Şeyh Muhammed Nazım El-Hakkani En-Nakşibendi Hazretlerinin 1980 Sohbeti
Kur’an-ı Kerim Estaizu Billah “Yaş ve kuru ne varsa hepsi apaçık bir kitaptadır.”(6:59) (yaş ve kuru ne
varsa hepsi apaçık bir kitaptadır.) Yaş ve kuru – herşey. İçinde her şeyi bulabilirsiniz. Buna inanmalıyız.

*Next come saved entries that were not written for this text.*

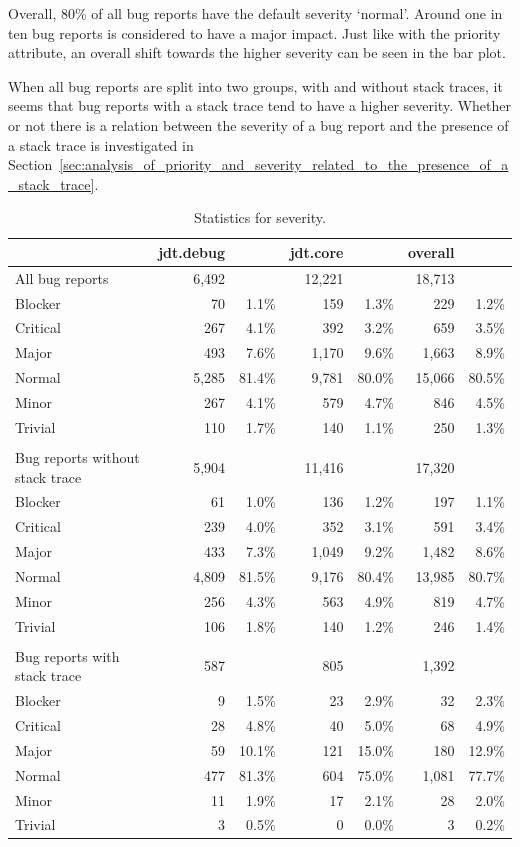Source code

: Overall, 80\% of all bug reports have the default severity `normal'. Around one in ten bug reports is considered to have a major impact. Just like with the priority attribute, an overall shift towards the higher severity can be seen in the bar plot.  

When all bug reports are split into two groups, with and without stack traces, it seems that bug reports with a stack trace tend to have a higher severity. Whether or not there is a relation between the severity of a bug report and the presence of a stack trace is investigated in Section~\ref{sec:analysis_of_priority_and_severity_related_to_the_presence_of_a_stack_trace}.

\begin{table}[!ht]\footnotesize
	\centering
	\begin{tabular}{lrrrrrr}
		\toprule
		& jdt.debug && jdt.core && overall & \\
		\midrule
		All bug reports & 6,492 && 12,221 && 18,713 & \\
		\midrule
		Blocker & 70 & 1.1\% & 159 & 1.3\% & 229 & 1.2\%\\
		Critical & 267 & 4.1\% & 392 & 3.2\% & 659 & 3.5\%\\
		Major & 493 & 7.6\% & 1,170 & 9.6\% & 1,663 & 8.9\%\\
		Normal & 5,285 & 81.4\% & 9,781 & 80.0\% & 15,066 & 80.5\%\\
		Minor & 267 & 4.1\% & 579 & 4.7\% & 846 & 4.5\%\\
		Trivial & 110 & 1.7\% & 140 & 1.1\% & 250 & 1.3\%\\
		\\
		\midrule
		Bug reports without stack trace & 5,904 && 11,416 && 17,320 \\
		\midrule
		Blocker & 61 & 1.0\% & 136 & 1.2\% & 197 & 1.1\%\\
		Critical & 239 & 4.0\% & 352 & 3.1\% & 591 & 3.4\%\\
		Major & 433 & 7.3\% & 1,049 & 9.2\% & 1,482 & 8.6\%\\
		Normal & 4,809 & 81.5\% & 9,176 & 80.4\% & 13,985 & 80.7\%\\
		Minor & 256 & 4.3\% & 563 & 4.9\% & 819 & 4.7\%\\
		Trivial & 106 & 1.8\% & 140 & 1.2\% & 246 & 1.4\%\\
		\\
		\midrule
		Bug reports with stack trace & 587 && 805 && 1,392 \\
		\midrule
		Blocker & 9 & 1.5\% & 23 & 2.9\% & 32 & 2.3\%\\
		Critical & 28 & 4.8\% & 40 & 5.0\% & 68 & 4.9\%\\
		Major & 59 & 10.1\% & 121 & 15.0\% & 180 & 12.9\%\\
		Normal & 477 & 81.3\% & 604 & 75.0\% & 1,081 & 77.7\%\\
		Minor & 11 & 1.9\% & 17 & 2.1\% & 28 & 2.0\%\\
		Trivial & 3 & 0.5\% & 0 & 0.0\% & 3 & 0.2\%\\
		\bottomrule
	\end{tabular} 
	\caption{Statistics for severity.}
	\label{tab:severity}
\end{table}

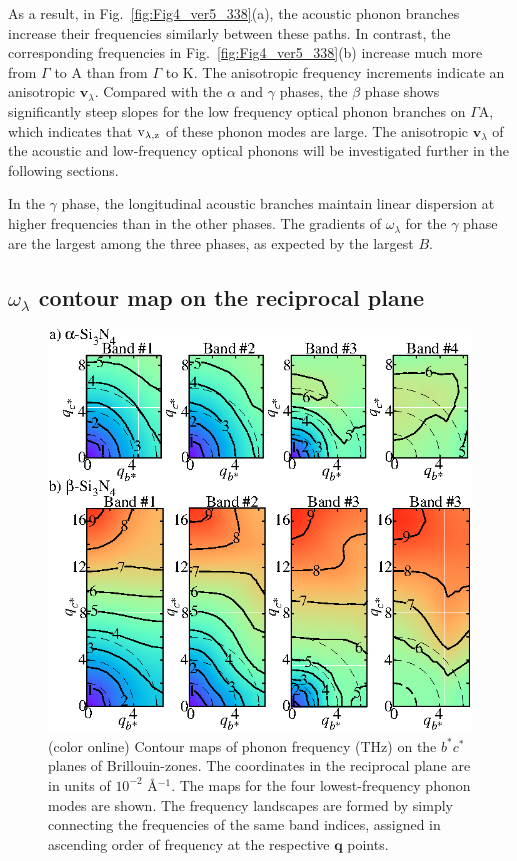 \documentclass[twocolumn,amsmath,amssymb,a4paper,prb,superscriptaddress,floatfix]{revtex4-1}
\begin{document}
As a result, in Fig.~\ref{fig:Fig4_ver5_338}(a), the acoustic phonon branches
increase their frequencies similarly between these paths. In contrast, the
corresponding frequencies in Fig.~\ref{fig:Fig4_ver5_338}(b) increase much more
from $\Gamma$ to A than from $\Gamma$ to K. The anisotropic frequency
increments indicate an anisotropic $\mathbf{v}_\lambda$. Compared with the
$\alpha$ and $\gamma$ phases, the $\beta$ phase shows significantly steep slopes
for the low frequency optical phonon branches on $\Gamma$A, which indicates that
 $\rm{v}_{\lambda,z}$ of these phonon modes are large. The anisotropic
$\mathbf{v}_\lambda$ of the acoustic and low-frequency optical phonons will be
investigated further in the following sections. 

In the $\gamma$ phase, the longitudinal acoustic branches maintain linear
dispersion at higher frequencies than in the other phases. The gradients of
$\omega_\lambda$ for the $\gamma$ phase are the largest among the three phases,
as expected by the largest $B$.

\subsection{$\omega_\lambda$ contour map on the reciprocal plane}

\begin{figure}[ht]
 \centerins
  \includegraphics[width=\linewidth]{Fig2_small.eps} \caption{(color
  online) Contour maps of phonon frequency (THz) on the $b^*c^*$
  planes of Brillouin-zones. The coordinates in the reciprocal plane 
   are in units of $10^{-2}$ \AA$^{-1}$. The maps for the four lowest-frequency
  phonon modes are shown. The frequency landscapes are formed by simply
  connecting the frequencies of the same band indices, assigned in
  ascending order of frequency at the respective $\mathbf {q}$
  points. \label{fig:Fig3_338} }
 \centering
\end{figure}
\end{document}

Bugün İslami ülkeler Doğu’dan Batı’ya 3 kıtada yayılıyor, İslam yayılmıştır. 3 kıtada – 1400 sene her İslami
devlette en başından bugüne kadar. Milyonlarca ve milyarlarca kitap yazıldı. İslam dünyasında ve Batı
ülkelerinde belki de yüz milyon kitap bulabilirsiniz.
Hepsi de Muhammed (sav) peşindeler ve o Kur’an’ı getirdikten sonra İlk kaynak Kur’an’dır.
Peygamberler hadisleri Kur’an’dan söyler ve sonrasında yazılır kitaplar. Pek çok değişik kitap ve ilim var
İslami dünyada- milyarlarca milyarlarca kitap. Ana kaynak Kur’an, kim hayır diyebilir! Şimdi olduğu gibi
milyarlarca ve milyarlarca kitap vardı, sadece Endülüs’te bulunan. Bilir misiniz? İspanya.
Şu an sahip olduğumuz kadar çok kitap vardı. Bir zamanlar Bağdat’taki İslami kütüphane yok edilmişti.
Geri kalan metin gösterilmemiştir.